■ DATASET ENTRIES ■
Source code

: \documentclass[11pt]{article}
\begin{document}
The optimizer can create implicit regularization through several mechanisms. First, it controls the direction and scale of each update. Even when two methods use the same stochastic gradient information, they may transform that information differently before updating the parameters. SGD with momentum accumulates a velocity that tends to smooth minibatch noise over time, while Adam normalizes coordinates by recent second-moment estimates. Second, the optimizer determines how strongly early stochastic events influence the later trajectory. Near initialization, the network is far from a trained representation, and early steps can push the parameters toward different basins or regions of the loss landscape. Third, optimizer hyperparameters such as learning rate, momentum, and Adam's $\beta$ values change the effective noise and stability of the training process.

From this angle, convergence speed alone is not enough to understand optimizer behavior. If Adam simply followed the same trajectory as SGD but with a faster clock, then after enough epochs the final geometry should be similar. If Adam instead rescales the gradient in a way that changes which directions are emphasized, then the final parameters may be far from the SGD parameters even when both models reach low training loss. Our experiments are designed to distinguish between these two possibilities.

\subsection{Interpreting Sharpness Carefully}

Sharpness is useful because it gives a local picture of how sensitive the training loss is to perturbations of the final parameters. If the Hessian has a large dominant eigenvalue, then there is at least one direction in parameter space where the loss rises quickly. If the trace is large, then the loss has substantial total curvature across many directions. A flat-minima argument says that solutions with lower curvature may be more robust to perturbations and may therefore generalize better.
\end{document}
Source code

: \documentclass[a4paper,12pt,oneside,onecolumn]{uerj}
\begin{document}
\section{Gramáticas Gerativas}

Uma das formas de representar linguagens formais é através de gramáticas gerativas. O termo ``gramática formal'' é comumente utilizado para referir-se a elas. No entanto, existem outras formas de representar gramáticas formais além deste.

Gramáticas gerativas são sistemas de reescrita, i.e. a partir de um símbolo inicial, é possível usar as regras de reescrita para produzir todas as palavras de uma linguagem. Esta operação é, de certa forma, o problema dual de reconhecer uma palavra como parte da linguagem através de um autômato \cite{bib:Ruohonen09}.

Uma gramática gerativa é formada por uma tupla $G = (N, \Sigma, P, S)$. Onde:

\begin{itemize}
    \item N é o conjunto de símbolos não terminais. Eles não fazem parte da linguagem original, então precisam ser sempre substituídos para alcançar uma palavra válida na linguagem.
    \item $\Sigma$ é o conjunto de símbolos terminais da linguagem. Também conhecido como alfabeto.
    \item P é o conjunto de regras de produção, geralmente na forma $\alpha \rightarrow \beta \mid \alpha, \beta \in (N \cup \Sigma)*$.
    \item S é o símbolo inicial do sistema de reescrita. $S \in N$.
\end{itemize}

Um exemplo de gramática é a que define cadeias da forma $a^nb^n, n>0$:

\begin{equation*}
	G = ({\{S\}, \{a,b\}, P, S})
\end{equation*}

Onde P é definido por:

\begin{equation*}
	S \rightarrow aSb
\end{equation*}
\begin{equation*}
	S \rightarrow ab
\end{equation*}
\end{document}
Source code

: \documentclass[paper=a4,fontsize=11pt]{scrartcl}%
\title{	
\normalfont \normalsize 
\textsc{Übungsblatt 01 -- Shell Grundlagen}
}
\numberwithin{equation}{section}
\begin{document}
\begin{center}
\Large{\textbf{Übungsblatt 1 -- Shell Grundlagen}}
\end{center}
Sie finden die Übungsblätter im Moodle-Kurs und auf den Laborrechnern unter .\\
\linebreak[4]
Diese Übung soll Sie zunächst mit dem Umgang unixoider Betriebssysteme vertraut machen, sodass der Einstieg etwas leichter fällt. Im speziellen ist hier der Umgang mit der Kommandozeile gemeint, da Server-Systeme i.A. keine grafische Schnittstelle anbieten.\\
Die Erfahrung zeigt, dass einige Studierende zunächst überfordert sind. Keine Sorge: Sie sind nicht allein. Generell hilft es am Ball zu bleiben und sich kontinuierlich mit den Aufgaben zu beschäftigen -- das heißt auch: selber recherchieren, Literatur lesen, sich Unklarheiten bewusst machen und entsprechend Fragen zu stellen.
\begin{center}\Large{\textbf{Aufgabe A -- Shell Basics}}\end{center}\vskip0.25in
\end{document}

■ EXERCISE DIRECTIONS ■
Retyping the whole listing exactly is the task here.

■ TASK SOLUTION ■
Source code

: \documentclass[11pt]{article}
\begin{document}
The optimizer can create implicit regularization through several mechanisms. First, it controls the direction and scale of each update. Even when two methods use the same stochastic gradient information, they may transform that information differently before updating the parameters. SGD with momentum accumulates a velocity that tends to smooth minibatch noise over time, while Adam normalizes coordinates by recent second-moment estimates. Second, the optimizer determines how strongly early stochastic events influence the later trajectory. Near initialization, the network is far from a trained representation, and early steps can push the parameters toward different basins or regions of the loss landscape. Third, optimizer hyperparameters such as learning rate, momentum, and Adam's $\beta$ values change the effective noise and stability of the training process.

From this angle, convergence speed alone is not enough to understand optimizer behavior. If Adam simply followed the same trajectory as SGD but with a faster clock, then after enough epochs the final geometry should be similar. If Adam instead rescales the gradient in a way that changes which directions are emphasized, then the final parameters may be far from the SGD parameters even when both models reach low training loss. Our experiments are designed to distinguish between these two possibilities.

\subsection{Interpreting Sharpness Carefully}

Sharpness is useful because it gives a local picture of how sensitive the training loss is to perturbations of the final parameters. If the Hessian has a large dominant eigenvalue, then there is at least one direction in parameter space where the loss rises quickly. If the trace is large, then the loss has substantial total curvature across many directions. A flat-minima argument says that solutions with lower curvature may be more robust to perturbations and may therefore generalize better.
\end{document}
Source code

: \documentclass[a4paper,12pt,oneside,onecolumn]{uerj}
\begin{document}
\section{Gramáticas Gerativas}

Uma das formas de representar linguagens formais é através de gramáticas gerativas. O termo ``gramática formal'' é comumente utilizado para referir-se a elas. No entanto, existem outras formas de representar gramáticas formais além deste.

Gramáticas gerativas são sistemas de reescrita, i.e. a partir de um símbolo inicial, é possível usar as regras de reescrita para produzir todas as palavras de uma linguagem. Esta operação é, de certa forma, o problema dual de reconhecer uma palavra como parte da linguagem através de um autômato \cite{bib:Ruohonen09}.

Uma gramática gerativa é formada por uma tupla $G = (N, \Sigma, P, S)$. Onde:

\begin{itemize}
    \item N é o conjunto de símbolos não terminais. Eles não fazem parte da linguagem original, então precisam ser sempre substituídos para alcançar uma palavra válida na linguagem.
    \item $\Sigma$ é o conjunto de símbolos terminais da linguagem. Também conhecido como alfabeto.
    \item P é o conjunto de regras de produção, geralmente na forma $\alpha \rightarrow \beta \mid \alpha, \beta \in (N \cup \Sigma)*$.
    \item S é o símbolo inicial do sistema de reescrita. $S \in N$.
\end{itemize}

Um exemplo de gramática é a que define cadeias da forma $a^nb^n, n>0$:

\begin{equation*}
	G = ({\{S\}, \{a,b\}, P, S})
\end{equation*}

Onde P é definido por:

\begin{equation*}
	S \rightarrow aSb
\end{equation*}
\begin{equation*}
	S \rightarrow ab
\end{equation*}
\end{document}
Source code

: \documentclass[paper=a4,fontsize=11pt]{scrartcl}%
\title{	
\normalfont \normalsize 
\textsc{Übungsblatt 01 -- Shell Grundlagen}
}
\numberwithin{equation}{section}
\begin{document}
\begin{center}
\Large{\textbf{Übungsblatt 1 -- Shell Grundlagen}}
\end{center}
Sie finden die Übungsblätter im Moodle-Kurs und auf den Laborrechnern unter .\\
\linebreak[4]
Diese Übung soll Sie zunächst mit dem Umgang unixoider Betriebssysteme vertraut machen, sodass der Einstieg etwas leichter fällt. Im speziellen ist hier der Umgang mit der Kommandozeile gemeint, da Server-Systeme i.A. keine grafische Schnittstelle anbieten.\\
Die Erfahrung zeigt, dass einige Studierende zunächst überfordert sind. Keine Sorge: Sie sind nicht allein. Generell hilft es am Ball zu bleiben und sich kontinuierlich mit den Aufgaben zu beschäftigen -- das heißt auch: selber recherchieren, Literatur lesen, sich Unklarheiten bewusst machen und entsprechend Fragen zu stellen.
\begin{center}\Large{\textbf{Aufgabe A -- Shell Basics}}\end{center}\vskip0.25in
\end{document}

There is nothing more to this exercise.